» **Data under study**
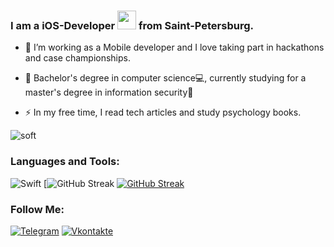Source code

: 

### I am a iOS-Developer <img src="https://media.giphy.com/media/WUlplcMpOCEmTGBtBW/giphy.gif" width="30"> from Saint-Petersburg.

- :telescope: I’m working as a Mobile developer and I love taking part in hackathons and case championships.

- :seedling: Bachelor's degree in computer science💻, currently studying for a master's degree in information security🔐

- :zap: In my free time, I read tech articles and study psychology books.

<!--
<p align='center'>
  <img src='https://user-images.githubusercontent.com/5713670/87202985-820dcb80-c2b6-11ea-9f56-7ec461c497c3.gif' width='200'>
</p>
<p align="center"> 
  Visitor count<br>
  <img src="https://profile-counter.glitch.me/teuchezh/count.svg" />
</p>
<p align="center">
  <img src="https://github-readme-stats.vercel.app/api?username=efreet666&count_private=true&show_icons=true&theme=buefy" />
</p>

<p align="center">
  <img src="https://github-readme-stats.vercel.app/api/top-langs/?username=efreet666&layout=compact&theme=buefy" />
</p>

<p align='center'>
[![teuchezh's GitHub Stats](https://github-readme-stats.vercel.app/api?username=efreet666&count_private=true&show_icons=true&theme=buefy)](https://github.com/teuchezh)
</p>

[![teuchezh's wakatime stats](https://github-readme-stats.vercel.app/api/wakatime?username=efreet666&layout=compact&theme=buefy)](https://github.com/teuchezh)


[![Top Langs](https://github-readme-stats.vercel.app/api/top-langs/?username=efreet666&layout=compact&theme=buefy)](https://github.com/teuchezh)
-->

![soft](https://capsule-render.vercel.app/api?type=soft&color=gradient&text=Come%20again!&fontSize=40&animation=twinkling)


### Languages and Tools:
![Swift](https://img.shields.io/badge/-Swift-090909?style=for-the-badge&logo=Swift&logoColor=#e9ab42)
[![GitHub Streak](https://img.shields.io/badge/Xcode-007ACC?style=for-the-badge&logo=Xcode&logoColor=white)
[![GitHub Streak](http://github-readme-streak-stats.herokuapp.com?user=efreet666&theme=dark&background=000000)](https://git.io/streak-stats)

### Follow Me:
[![Telegram](https://img.shields.io/badge/-Telegram-090909?style=for-the-badge&logo=telegram&logoColor=27A0D9)](https://t.me/efreet666)
[![Vkontakte](https://img.shields.io/badge/-Vkontakte-090909?style=for-the-badge&logo=Vk&logoColor=4F7DB3)](https://vk.com/vlad_bokin)
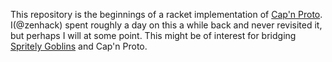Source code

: This repository is the beginnings of a racket implementation
of [Cap'n Proto][1]. I(@zenhack) spent roughly a day on this a while
back and never revisited it, but perhaps I will at some point. This
might be of interest for bridging [Spritely Goblins][2] and Cap'n Proto.

[1]: https://capnproto.org
[2]: https://gitlab.com/spritely/goblins/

» **Exercise brief**
Set down every entry word for word, but omit the pictures.

» **Answer for this exercise**
Source code

: 

### I am a iOS-Developer <img src="https://media.giphy.com/media/WUlplcMpOCEmTGBtBW/giphy.gif" width="30"> from Saint-Petersburg.

- :telescope: I’m working as a Mobile developer and I love taking part in hackathons and case championships.

- :seedling: Bachelor's degree in computer science💻, currently studying for a master's degree in information security🔐

- :zap: In my free time, I read tech articles and study psychology books.

<!--
<p align='center'>
  <img src='https://user-images.githubusercontent.com/5713670/87202985-820dcb80-c2b6-11ea-9f56-7ec461c497c3.gif' width='200'>
</p>
<p align="center"> 
  Visitor count<br>
  <img src="https://profile-counter.glitch.me/teuchezh/count.svg" />
</p>
<p align="center">
  <img src="https://github-readme-stats.vercel.app/api?username=efreet666&count_private=true&show_icons=true&theme=buefy" />
</p>

<p align="center">
  <img src="https://github-readme-stats.vercel.app/api/top-langs/?username=efreet666&layout=compact&theme=buefy" />
</p>

<p align='center'>
[![teuchezh's GitHub Stats](https://github-readme-stats.vercel.app/api?username=efreet666&count_private=true&show_icons=true&theme=buefy)](https://github.com/teuchezh)
</p>

[![teuchezh's wakatime stats](https://github-readme-stats.vercel.app/api/wakatime?username=efreet666&layout=compact&theme=buefy)](https://github.com/teuchezh)


[![Top Langs](https://github-readme-stats.vercel.app/api/top-langs/?username=efreet666&layout=compact&theme=buefy)](https://github.com/teuchezh)
-->

![soft](https://capsule-render.vercel.app/api?type=soft&color=gradient&text=Come%20again!&fontSize=40&animation=twinkling)


### Languages and Tools:
![Swift](https://img.shields.io/badge/-Swift-090909?style=for-the-badge&logo=Swift&logoColor=#e9ab42)
[![GitHub Streak](https://img.shields.io/badge/Xcode-007ACC?style=for-the-badge&logo=Xcode&logoColor=white)
[![GitHub Streak](http://github-readme-streak-stats.herokuapp.com?user=efreet666&theme=dark&background=000000)](https://git.io/streak-stats)

### Follow Me:
[![Telegram](https://img.shields.io/badge/-Telegram-090909?style=for-the-badge&logo=telegram&logoColor=27A0D9)](https://t.me/efreet666)
[![Vkontakte](https://img.shields.io/badge/-Vkontakte-090909?style=for-the-badge&logo=Vk&logoColor=4F7DB3)](https://vk.com/vlad_bokin)
Source code

: This repository is the beginnings of a racket implementation
of [Cap'n Proto][1]. I(@zenhack) spent roughly a day on this a while
back and never revisited it, but perhaps I will at some point. This
might be of interest for bridging [Spritely Goblins][2] and Cap'n Proto.

[1]: https://capnproto.org
[2]: https://gitlab.com/spritely/goblins/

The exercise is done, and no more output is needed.